Byte Computer Superstores Ltd
- Trade name: Byte
- Company type: Privately held company
- Industry: Retail
- Founded: 1993
- Founder: Peter Rigby
- Defunct: 1998
- Fate: Acquired
- Successor: PC World (retailer)
- Headquarters: Birmingham, United Kingdom
- Number of locations: 16 superstores, plus 46 concessions within Office World stores
- Area served: United Kingdom
- Products: Computers, software, and computer accessories
- Owner: Specialist Computer Holdings Ltd (SCH)
- Number of employees: 500 (1998)
- Website: www.byte.co.uk

= Byte (retailer) =

Defunct British computer store chain

Byte Computer Superstores (Byte) was a British retail chain of computer stores across the United Kingdom which from 1993 sold primarily computer hardware, software and accessories in large stores on retail parks, (similar to PC World). The company was acquired by PC World in 1998 who re-branded or closed each store - leaving the Byte name to no longer exist.

== History ==
The company was founded in 1993 after Sir Peter Rigby, having taken a trip to the United States, decided there was an opportunity in the UK market for a high quality computer retail chain that offered good products, advice, customer service and repairs.

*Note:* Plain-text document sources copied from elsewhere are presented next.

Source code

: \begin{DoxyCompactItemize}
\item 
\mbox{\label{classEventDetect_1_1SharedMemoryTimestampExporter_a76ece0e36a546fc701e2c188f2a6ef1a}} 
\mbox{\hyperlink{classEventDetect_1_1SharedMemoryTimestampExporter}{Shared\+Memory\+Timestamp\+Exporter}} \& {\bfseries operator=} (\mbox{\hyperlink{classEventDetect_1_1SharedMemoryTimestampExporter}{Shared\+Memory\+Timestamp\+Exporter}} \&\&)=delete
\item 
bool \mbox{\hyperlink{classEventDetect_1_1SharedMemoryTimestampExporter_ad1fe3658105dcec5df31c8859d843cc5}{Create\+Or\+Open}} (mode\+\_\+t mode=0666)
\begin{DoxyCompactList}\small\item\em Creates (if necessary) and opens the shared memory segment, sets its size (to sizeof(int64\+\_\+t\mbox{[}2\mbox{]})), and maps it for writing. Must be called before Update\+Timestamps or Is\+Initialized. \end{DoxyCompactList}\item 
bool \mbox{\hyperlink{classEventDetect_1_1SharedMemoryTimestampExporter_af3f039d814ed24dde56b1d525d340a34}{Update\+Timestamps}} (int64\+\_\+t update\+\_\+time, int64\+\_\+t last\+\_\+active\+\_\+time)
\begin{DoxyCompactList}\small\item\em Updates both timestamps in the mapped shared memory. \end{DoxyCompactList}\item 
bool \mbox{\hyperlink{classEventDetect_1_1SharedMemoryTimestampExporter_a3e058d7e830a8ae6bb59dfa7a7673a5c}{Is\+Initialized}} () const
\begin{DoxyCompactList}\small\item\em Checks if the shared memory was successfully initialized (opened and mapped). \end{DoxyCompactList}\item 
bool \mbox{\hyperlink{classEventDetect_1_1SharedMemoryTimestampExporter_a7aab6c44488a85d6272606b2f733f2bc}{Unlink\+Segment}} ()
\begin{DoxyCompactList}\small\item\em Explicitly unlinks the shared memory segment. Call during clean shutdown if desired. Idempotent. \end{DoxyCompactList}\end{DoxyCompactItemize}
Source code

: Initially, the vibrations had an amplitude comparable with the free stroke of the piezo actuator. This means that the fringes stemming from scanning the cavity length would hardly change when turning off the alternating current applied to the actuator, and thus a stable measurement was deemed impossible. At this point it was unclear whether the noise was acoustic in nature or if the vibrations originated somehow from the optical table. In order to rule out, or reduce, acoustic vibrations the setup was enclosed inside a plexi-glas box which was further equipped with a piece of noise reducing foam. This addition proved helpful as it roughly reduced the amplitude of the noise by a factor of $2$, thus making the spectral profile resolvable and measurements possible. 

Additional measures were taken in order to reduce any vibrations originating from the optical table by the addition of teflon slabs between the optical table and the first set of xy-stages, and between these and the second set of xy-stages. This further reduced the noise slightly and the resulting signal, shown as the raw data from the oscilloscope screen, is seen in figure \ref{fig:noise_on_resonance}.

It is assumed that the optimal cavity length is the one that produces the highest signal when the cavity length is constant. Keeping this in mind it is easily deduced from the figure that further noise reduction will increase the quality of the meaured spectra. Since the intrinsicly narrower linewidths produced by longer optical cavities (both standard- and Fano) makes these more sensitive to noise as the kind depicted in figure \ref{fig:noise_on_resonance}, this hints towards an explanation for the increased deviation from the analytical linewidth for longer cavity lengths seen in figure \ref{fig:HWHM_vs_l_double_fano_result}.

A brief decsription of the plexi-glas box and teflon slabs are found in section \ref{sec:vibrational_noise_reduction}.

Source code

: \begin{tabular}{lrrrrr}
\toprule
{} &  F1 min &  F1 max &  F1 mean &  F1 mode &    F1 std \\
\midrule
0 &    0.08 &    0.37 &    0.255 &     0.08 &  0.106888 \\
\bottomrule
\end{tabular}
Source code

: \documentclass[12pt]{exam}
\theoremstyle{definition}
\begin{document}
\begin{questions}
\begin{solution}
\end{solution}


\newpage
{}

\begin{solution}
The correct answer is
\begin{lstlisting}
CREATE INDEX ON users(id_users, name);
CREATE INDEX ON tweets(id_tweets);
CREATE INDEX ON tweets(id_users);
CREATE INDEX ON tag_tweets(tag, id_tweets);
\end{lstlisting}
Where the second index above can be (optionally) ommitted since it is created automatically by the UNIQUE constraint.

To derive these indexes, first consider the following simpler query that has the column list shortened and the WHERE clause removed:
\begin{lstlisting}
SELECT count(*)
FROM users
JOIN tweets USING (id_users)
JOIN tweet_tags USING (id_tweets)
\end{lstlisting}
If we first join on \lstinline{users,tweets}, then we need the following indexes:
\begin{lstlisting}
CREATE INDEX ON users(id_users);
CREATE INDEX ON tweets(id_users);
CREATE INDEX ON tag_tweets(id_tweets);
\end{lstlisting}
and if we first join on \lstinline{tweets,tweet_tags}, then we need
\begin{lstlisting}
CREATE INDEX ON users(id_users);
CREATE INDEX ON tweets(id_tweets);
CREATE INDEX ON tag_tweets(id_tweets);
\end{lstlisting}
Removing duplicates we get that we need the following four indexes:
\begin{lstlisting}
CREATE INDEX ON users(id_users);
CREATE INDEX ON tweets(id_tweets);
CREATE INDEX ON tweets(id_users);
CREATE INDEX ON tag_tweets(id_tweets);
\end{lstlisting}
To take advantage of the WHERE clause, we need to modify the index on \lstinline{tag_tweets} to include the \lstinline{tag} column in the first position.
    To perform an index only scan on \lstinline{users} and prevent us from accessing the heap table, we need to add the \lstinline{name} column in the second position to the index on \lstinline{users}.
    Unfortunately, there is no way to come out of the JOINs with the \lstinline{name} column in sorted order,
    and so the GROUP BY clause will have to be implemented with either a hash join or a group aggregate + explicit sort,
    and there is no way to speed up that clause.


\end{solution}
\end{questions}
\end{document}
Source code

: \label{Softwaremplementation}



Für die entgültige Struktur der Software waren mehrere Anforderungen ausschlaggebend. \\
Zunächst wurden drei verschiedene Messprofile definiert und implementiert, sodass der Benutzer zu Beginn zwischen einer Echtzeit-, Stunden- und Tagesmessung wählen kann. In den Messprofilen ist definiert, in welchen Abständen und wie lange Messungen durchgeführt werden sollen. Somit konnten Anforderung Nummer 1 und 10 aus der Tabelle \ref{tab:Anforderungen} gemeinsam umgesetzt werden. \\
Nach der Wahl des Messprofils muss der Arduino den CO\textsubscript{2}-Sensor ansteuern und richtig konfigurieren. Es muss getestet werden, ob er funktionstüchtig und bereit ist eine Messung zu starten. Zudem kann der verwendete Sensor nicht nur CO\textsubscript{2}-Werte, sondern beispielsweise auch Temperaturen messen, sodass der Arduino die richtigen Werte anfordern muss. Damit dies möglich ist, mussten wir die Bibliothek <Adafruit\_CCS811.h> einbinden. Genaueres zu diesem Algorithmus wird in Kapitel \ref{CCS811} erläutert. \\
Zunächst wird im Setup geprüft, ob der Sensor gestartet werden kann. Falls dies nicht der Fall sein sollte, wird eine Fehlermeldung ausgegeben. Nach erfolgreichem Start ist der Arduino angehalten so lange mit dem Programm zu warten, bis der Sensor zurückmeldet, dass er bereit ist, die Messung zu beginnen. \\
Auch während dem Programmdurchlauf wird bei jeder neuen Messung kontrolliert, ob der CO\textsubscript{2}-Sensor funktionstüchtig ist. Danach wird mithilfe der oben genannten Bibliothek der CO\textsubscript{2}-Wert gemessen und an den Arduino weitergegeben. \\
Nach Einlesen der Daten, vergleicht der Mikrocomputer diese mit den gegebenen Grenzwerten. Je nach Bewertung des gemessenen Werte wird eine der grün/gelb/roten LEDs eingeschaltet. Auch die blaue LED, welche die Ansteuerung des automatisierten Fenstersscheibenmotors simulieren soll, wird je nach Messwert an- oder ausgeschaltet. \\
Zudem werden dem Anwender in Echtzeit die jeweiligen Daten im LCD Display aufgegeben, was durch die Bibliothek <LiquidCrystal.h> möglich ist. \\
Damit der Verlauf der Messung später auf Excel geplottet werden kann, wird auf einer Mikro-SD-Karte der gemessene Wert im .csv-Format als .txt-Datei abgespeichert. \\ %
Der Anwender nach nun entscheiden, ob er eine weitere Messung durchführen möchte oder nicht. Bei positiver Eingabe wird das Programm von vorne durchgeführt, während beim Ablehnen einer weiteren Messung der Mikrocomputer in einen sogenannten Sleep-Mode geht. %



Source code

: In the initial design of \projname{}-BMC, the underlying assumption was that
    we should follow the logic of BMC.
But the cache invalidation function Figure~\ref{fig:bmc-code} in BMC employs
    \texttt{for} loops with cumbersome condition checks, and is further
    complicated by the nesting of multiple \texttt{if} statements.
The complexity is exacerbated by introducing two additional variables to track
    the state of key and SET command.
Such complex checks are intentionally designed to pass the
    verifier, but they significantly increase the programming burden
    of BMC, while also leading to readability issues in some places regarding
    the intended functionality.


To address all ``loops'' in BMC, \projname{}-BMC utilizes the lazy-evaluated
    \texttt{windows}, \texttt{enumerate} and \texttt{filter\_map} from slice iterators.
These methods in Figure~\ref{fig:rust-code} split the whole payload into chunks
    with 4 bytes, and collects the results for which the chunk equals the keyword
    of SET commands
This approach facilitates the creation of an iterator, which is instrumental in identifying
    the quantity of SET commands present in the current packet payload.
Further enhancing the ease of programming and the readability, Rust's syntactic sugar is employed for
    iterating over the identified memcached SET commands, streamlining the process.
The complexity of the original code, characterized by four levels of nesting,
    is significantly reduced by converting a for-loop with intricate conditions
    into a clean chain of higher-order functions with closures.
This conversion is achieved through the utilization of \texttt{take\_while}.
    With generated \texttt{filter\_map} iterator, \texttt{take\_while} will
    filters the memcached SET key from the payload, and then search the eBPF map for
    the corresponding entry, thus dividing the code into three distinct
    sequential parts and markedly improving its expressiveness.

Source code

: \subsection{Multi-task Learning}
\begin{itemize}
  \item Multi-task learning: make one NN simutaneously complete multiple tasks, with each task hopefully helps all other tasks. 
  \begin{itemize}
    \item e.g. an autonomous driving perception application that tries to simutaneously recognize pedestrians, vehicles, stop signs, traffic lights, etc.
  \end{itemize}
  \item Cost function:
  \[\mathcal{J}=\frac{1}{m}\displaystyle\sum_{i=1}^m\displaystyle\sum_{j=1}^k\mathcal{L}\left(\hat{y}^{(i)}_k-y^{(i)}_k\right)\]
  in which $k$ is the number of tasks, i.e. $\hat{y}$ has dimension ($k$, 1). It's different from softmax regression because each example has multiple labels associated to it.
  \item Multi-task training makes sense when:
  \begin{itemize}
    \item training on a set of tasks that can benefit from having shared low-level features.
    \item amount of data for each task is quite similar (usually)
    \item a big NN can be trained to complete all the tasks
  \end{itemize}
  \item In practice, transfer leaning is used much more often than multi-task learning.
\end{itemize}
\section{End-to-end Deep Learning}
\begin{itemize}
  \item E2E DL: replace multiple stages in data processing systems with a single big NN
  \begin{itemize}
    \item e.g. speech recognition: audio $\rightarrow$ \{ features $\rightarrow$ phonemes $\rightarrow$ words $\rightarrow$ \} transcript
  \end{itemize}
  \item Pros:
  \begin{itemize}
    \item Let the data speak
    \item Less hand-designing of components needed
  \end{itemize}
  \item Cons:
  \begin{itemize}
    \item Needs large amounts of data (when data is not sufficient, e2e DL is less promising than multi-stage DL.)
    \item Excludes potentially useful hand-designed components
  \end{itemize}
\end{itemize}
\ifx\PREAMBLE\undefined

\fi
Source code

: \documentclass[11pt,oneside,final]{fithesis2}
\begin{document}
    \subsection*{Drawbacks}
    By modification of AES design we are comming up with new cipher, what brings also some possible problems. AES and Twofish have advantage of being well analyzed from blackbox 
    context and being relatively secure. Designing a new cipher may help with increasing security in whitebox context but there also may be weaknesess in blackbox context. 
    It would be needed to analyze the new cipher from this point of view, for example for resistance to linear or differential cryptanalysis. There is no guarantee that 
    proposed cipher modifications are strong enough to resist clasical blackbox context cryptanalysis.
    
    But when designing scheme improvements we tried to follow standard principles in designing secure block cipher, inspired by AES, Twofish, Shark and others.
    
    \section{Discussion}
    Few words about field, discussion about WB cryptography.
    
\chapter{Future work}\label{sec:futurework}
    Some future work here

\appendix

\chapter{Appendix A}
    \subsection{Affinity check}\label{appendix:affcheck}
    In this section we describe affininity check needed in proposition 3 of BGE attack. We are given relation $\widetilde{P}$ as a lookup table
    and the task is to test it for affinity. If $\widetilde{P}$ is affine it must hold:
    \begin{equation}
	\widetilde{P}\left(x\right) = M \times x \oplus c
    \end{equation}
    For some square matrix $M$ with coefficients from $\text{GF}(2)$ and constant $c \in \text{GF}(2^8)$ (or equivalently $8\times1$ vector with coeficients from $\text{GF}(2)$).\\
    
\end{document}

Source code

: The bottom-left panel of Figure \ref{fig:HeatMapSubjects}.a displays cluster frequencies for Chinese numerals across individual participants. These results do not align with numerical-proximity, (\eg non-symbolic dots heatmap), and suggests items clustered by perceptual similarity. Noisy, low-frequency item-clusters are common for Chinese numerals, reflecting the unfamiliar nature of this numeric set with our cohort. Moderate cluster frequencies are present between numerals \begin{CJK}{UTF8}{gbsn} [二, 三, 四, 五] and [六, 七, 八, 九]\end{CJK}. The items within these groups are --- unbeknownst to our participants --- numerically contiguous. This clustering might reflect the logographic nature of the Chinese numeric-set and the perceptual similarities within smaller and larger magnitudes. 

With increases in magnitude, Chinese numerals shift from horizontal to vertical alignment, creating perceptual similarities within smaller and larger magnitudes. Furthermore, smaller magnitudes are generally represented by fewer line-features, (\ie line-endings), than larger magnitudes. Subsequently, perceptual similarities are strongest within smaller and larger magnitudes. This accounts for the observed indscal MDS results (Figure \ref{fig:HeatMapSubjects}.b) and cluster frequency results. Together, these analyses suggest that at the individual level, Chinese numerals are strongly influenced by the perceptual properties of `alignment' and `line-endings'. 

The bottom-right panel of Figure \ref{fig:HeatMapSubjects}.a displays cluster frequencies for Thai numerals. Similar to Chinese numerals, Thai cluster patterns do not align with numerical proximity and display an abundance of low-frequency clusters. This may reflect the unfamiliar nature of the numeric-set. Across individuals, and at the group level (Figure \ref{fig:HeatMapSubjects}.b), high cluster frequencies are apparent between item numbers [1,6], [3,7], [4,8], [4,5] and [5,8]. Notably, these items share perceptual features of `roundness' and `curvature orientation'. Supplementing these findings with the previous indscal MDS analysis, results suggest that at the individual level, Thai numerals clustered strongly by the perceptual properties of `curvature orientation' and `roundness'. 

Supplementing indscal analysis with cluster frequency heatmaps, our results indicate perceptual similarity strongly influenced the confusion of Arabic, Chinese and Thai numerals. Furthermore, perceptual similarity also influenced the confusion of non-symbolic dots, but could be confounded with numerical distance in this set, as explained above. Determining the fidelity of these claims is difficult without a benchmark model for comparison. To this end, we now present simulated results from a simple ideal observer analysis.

In 1993 Byte Computer Superstores was launched.

These stores where large, stocked with the latest in computer hardware, software and accessories and offered a level of customer service and knowledge in personal computers that was not available at that time in the UK. In 1993, Peters son Steve Rigby helped found the Byte Computer Superstore chain and was promoted to Managing Director in 1996, a position he held until the company's sale to PC World in 1998.

The company grew and by Christmas 1996 was Britain's largest computer retailer with over 61 locations including 13 superstores. The company was acquired by PC World in 1998 who re-branded each store leaving the Byte name to no longer exist.

In April 2012, a UK based Entrepreneur successfully applied for and was granted the Byte trademark. In January 2013 Byte Technology Ltd was incorporated with the intention of relaunching the Byte brand which by now had not been seen in the UK for over 15 years. Byte was officially relaunched as an on-line retailer in January 2015 with a range of Apple Certified accessories, and consumer electronics, but was subsequently closed.